Et cet idiot nage dans le bonheur…

Alors je lui ai dit ce que je pensais

De cette « fête » aseptisée :

Une razzia sur les roses !

On oublie toutes les ecchymoses…

Ainsi donc l’amour à un jour ?

Mieux vaut entendre cela que d’être sourd !

Les cœurs battent la chamade…

C’est une balade, non une parade

De l’amour qui s’expose…

Des gens usés des roses…

Quelques semaines avant le printemps,

A chaque fois comme tous les ans,

C’est la grande fête de l’amour !

De tous les amoureux c’est le jour…

ROMUALD. – Après tout, s’ils s’aiment ?

Je ne vois pas où est le problème ?

J. CHRIS. – Mais ce n’est pas tous les jours la fête !

Et si on ne veut pas que ça s’arrête,

Une fois par an, c’est un peu court,

Pour qu’amour rime avec toujours !

BENOIT. – Je te vois venir petit subtil…

Penses-tu que ses intentions sont viles ?
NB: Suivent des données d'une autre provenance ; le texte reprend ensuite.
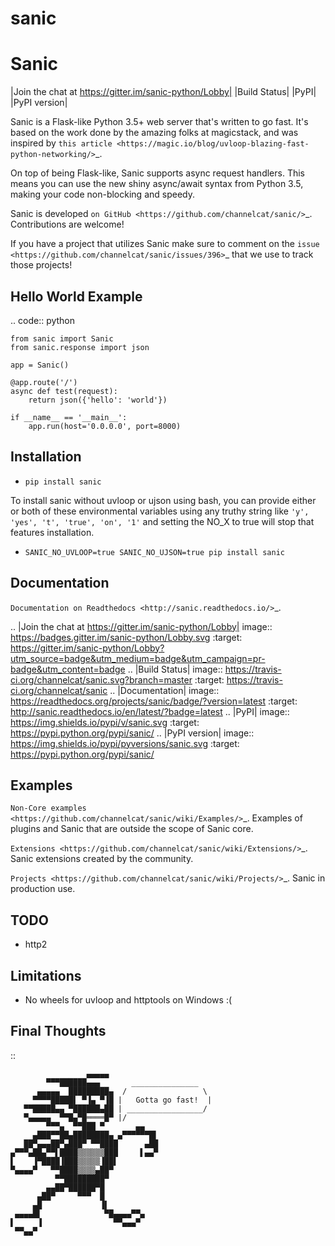 # sanic
Sanic
=====

|Join the chat at https://gitter.im/sanic-python/Lobby| |Build Status| |PyPI| |PyPI version|

Sanic is a Flask-like Python 3.5+ web server that's written to go fast.  It's based on the work done by the amazing folks at magicstack, and was inspired by `this article <https://magic.io/blog/uvloop-blazing-fast-python-networking/>`_.

On top of being Flask-like, Sanic supports async request handlers.  This means you can use the new shiny async/await syntax from Python 3.5, making your code non-blocking and speedy.

Sanic is developed `on GitHub <https://github.com/channelcat/sanic/>`_. Contributions are welcome!

If you have a project that utilizes Sanic make sure to comment on the `issue <https://github.com/channelcat/sanic/issues/396>`_ that we use to track those projects!

Hello World Example
-------------------

.. code:: python

    from sanic import Sanic
    from sanic.response import json

    app = Sanic()

    @app.route('/')
    async def test(request):
        return json({'hello': 'world'})

    if __name__ == '__main__':
        app.run(host='0.0.0.0', port=8000)

Installation
------------

-  ``pip install sanic``

To install sanic without uvloop or ujson using bash, you can provide either or both of these environmental variables
using any truthy string like `'y', 'yes', 't', 'true', 'on', '1'` and setting the NO_X to true will stop that features
installation.

- ``SANIC_NO_UVLOOP=true SANIC_NO_UJSON=true pip install sanic``


Documentation
-------------

`Documentation on Readthedocs <http://sanic.readthedocs.io/>`_.

.. |Join the chat at https://gitter.im/sanic-python/Lobby| image:: https://badges.gitter.im/sanic-python/Lobby.svg
   :target: https://gitter.im/sanic-python/Lobby?utm_source=badge&utm_medium=badge&utm_campaign=pr-badge&utm_content=badge
.. |Build Status| image:: https://travis-ci.org/channelcat/sanic.svg?branch=master
   :target: https://travis-ci.org/channelcat/sanic
.. |Documentation| image:: https://readthedocs.org/projects/sanic/badge/?version=latest
   :target: http://sanic.readthedocs.io/en/latest/?badge=latest
.. |PyPI| image:: https://img.shields.io/pypi/v/sanic.svg
   :target: https://pypi.python.org/pypi/sanic/
.. |PyPI version| image:: https://img.shields.io/pypi/pyversions/sanic.svg
   :target: https://pypi.python.org/pypi/sanic/
   

Examples
--------
`Non-Core examples <https://github.com/channelcat/sanic/wiki/Examples/>`_. Examples of plugins and Sanic that are outside the scope of Sanic core.

`Extensions <https://github.com/channelcat/sanic/wiki/Extensions/>`_. Sanic extensions created by the community.

`Projects <https://github.com/channelcat/sanic/wiki/Projects/>`_. Sanic in production use.


TODO
----
 * http2

Limitations
-----------
* No wheels for uvloop and httptools on Windows :(

Final Thoughts
--------------

::

                     ▄▄▄▄▄
            ▀▀▀██████▄▄▄       _______________
          ▄▄▄▄▄  █████████▄  /                 \
         ▀▀▀▀█████▌ ▀▐▄ ▀▐█ |   Gotta go fast!  |
       ▀▀█████▄▄ ▀██████▄██ | _________________/
       ▀▄▄▄▄▄  ▀▀█▄▀█════█▀ |/
            ▀▀▀▄  ▀▀███ ▀       ▄▄
         ▄███▀▀██▄████████▄ ▄▀▀▀▀▀▀█▌
       ██▀▄▄▄██▀▄███▀ ▀▀████      ▄██
    ▄▀▀▀▄██▄▀▀▌████▒▒▒▒▒▒███     ▌▄▄▀
    ▌    ▐▀████▐███▒▒▒▒▒▐██▌
    ▀▄▄▄▄▀   ▀▀████▒▒▒▒▄██▀
              ▀▀█████████▀
            ▄▄██▀██████▀█
          ▄██▀     ▀▀▀  █
         ▄█             ▐▌
     ▄▄▄▄█▌              ▀█▄▄▄▄▀▀▄
    ▌     ▐                ▀▀▄▄▄▀
     ▀▀▄▄▀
J. CHRIS. – Il lui offre l’Egypte et le Pirée…

Elle lui donne un petit bouquet.

Il l’invite dans les plus jolis restos,

Il l’a fait sortir, lui offre des cadeaux…

Il la noie dans les fraises et le champagne,

Et reste en bas quand il la raccompagne.

ROMUALD. – Elle est peut-être un petit peu prude ?

BENOIT. – Ou la vie l’a rendue un peu rude ?

J. CHRIS. – En tout cas pas avec son ex !

Il a une maison dans le Sussex

Où elle va une fois par mois,

En tout bien, tout honneur, cela va de soi !

ROMUALD. – Alors là, je l’avoue, je m’incline…

Elle n’est pas claire sa copine.

BENOIT. – Attention je l’entends arriver !

Il est en train de monter l’escalier…

On frappe.

 

 

 

SCENE V

 

Entre Régis.

 

REGIS. – Bonsoir Benoît… Excuse –moi ! …

Où est Annie ? Elle n’est pas là ?

BENOIT. – Elle est à côté, avec Laëti.

Bienvenue dans mon humble logis !

Allez les filles, rassemblement !

Celles qui veulent trinquer c’est maintenant !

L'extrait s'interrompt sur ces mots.